Exercise material: Begin

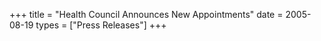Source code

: +++
title = "Health Council Announces New Appointments"
date = 2005-08-19
types = ["Press Releases"]
+++
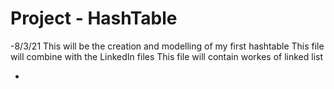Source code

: # Project - HashTable

-8/3/21
This will be the creation and modelling of my first hashtable
  This file will combine with the LinkedIn files
  This file will contain workes of linked list
  
-
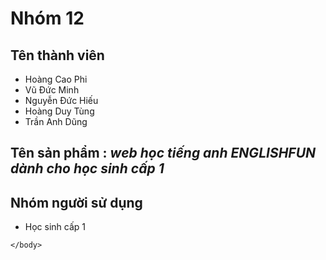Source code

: <!DOCTYPE html>
<html>
    <head>
        <mate charest="utf-8" />
        <title>Hello world!</title>
    </head>
    <body>
        <h1>Nhóm 12</h1>
			<h2>
			Tên thành viên
			</h2>
		<ul>
			<li>Hoàng Cao Phi</li>
			<li>Vũ Đức Minh</li>
			<li>Nguyễn Đức Hiếu</li>
			<li>Hoàng Duy Tùng</li>
			<li>Trần Anh Dũng</li>
		</ul>
			<h2>
			Tên sản phẩm : <i>web học tiếng anh ENGLISHFUN dành cho học sinh cấp 1</i>
			</h2>
			<h2>
			Nhóm người sử dụng
			</h2>
			<ul>
			<li>Học sinh cấp 1</li>
			</ul>
			
    </body>
</html>
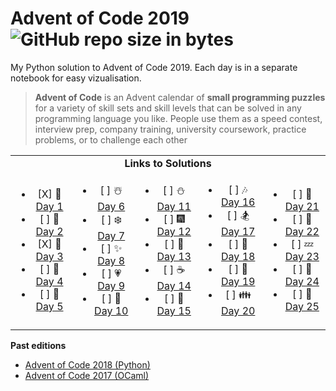 # Advent of Code 2019  ![GitHub repo size in bytes](https://img.shields.io/github/repo-size/ameroyer/advent_of_code_2019.svg) 

My Python solution to Advent of Code 2019. Each day is in a separate notebook for easy vizualisation. 

> **Advent of Code** is an Advent calendar of **small programming puzzles** for a variety of skill sets and skill levels that can be solved in any programming language you like.
People use them as a speed contest, interview prep, company training, university coursework, practice problems, or to challenge each other


<table style='text-align:center'>
<tr>
<td colspan="5" align='center'><b>Links to Solutions</b></td>
</tr>

<tr>
<td>
<ul>
<li> [X] 🎅 <a href="https://github.com/ameroyer/advent_of_code_2018/blob/master/day01.ipynb">Day 1</a>
<li> [ ] 🎁 <a href="https://github.com/ameroyer/advent_of_code_2018/blob/master/day02.ipynb">Day 2</a>
<li> [X] 🎄 <a href="https://github.com/ameroyer/advent_of_code_2018/blob/master/day03.ipynb">Day 3</a>
<li> [ ] 🌠 <a href="https://github.com/ameroyer/advent_of_code_2018/blob/master/day04.ipynb">Day 4</a>
<li> [ ] 🍰 <a href="https://github.com/ameroyer/advent_of_code_2018/blob/master/day05.ipynb">Day 5</a>
</ul>
</td>

<td>
<ul>
<li> [ ] ☃️ <a href="https://github.com/ameroyer/advent_of_code_2018/blob/master/day06.ipynb">Day 6</a>
<li> [ ] ❄️ <a href="https://github.com/ameroyer/advent_of_code_2018/blob/master/day07.ipynb">Day 7</a>
<li> [ ] ✨ <a href="https://github.com/ameroyer/advent_of_code_2018/blob/master/day08.ipynb">Day 8</a>
<li> [ ] 💗 <a href="https://github.com/ameroyer/advent_of_code_2018/blob/master/day09.ipynb">Day 9</a>
<li> [ ] 🍬 <a href="https://github.com/ameroyer/advent_of_code_2018/blob/master/day10.ipynb">Day 10</a>
</ul>
</td>

<td>
<ul>
<li> [ ] ⛄ <a href="https://github.com/ameroyer/advent_of_code_2018/blob/master/day11.ipynb">Day 11</a>
<li> [ ] 🎆 <a href="https://github.com/ameroyer/advent_of_code_2018/blob/master/day12.ipynb">Day 12</a>
<li> [ ] 🍭 <a href="https://github.com/ameroyer/advent_of_code_2018/blob/master/day13.ipynb">Day 13</a>
<li> [ ] ☕ <a href="https://github.com/ameroyer/advent_of_code_2018/blob/master/day14.ipynb">Day 14</a>
<li> [ ] 🌰 <a href="https://github.com/ameroyer/advent_of_code_2018/blob/master/day15.ipynb">Day 15</a>
</ul>
</td>

<td>
<ul>
<li> [ ] 🎶 <a href="https://github.com/ameroyer/advent_of_code_2018/blob/master/day16.ipynb">Day 16</a>
<li> [ ] 🏂 <a href="https://github.com/ameroyer/advent_of_code_2018/blob/master/day17.ipynb">Day 17</a>
<li> [ ] 🍠 <a href="https://github.com/ameroyer/advent_of_code_2018/blob/master/day18.ipynb">Day 18</a>
<li> [ ] 🍫 <a href="https://github.com/ameroyer/advent_of_code_2018/blob/master/day19.ipynb">Day 19</a>
<li> [ ] 👪 <a href="https://github.com/ameroyer/advent_of_code_2018/blob/master/day20.ipynb">Day 20</a>
</ul>
</td>

<td>
<ul>
<li> [ ] 🍪 <a href="https://github.com/ameroyer/advent_of_code_2018/blob/master/day21.ipynb">Day 21</a>
<li> [ ] 🎀 <a href="https://github.com/ameroyer/advent_of_code_2018/blob/master/day22.ipynb">Day 22</a>
<li> [ ] 💤 <a href="https://github.com/ameroyer/advent_of_code_2018/blob/master/day23.ipynb">Day 23</a>
<li> [ ] 🎉 <a href="https://github.com/ameroyer/advent_of_code_2018/blob/master/day24.ipynb">Day 24</a>
<li> [ ] 💫 <a href="https://github.com/ameroyer/advent_of_code_2018/blob/master/day25.ipynb">Day 25</a>
</ul>
</td>
</tr>
</table>


**Past editions**

 * [Advent of Code 2018 (Python)](https://github.com/ameroyer/advent_of_code_2018)
 * [Advent of Code 2017 (OCaml)](https://github.com/ameroyer/advent_of_code_2017)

Exercise material: End

Only lines that hold the string "sinh" belong in the answer, so copy every one of them from the records.

			Tên sản phẩm : <i>web học tiếng anh ENGLISHFUN dành cho học sinh cấp 1</i>
			<li>Học sinh cấp 1</li>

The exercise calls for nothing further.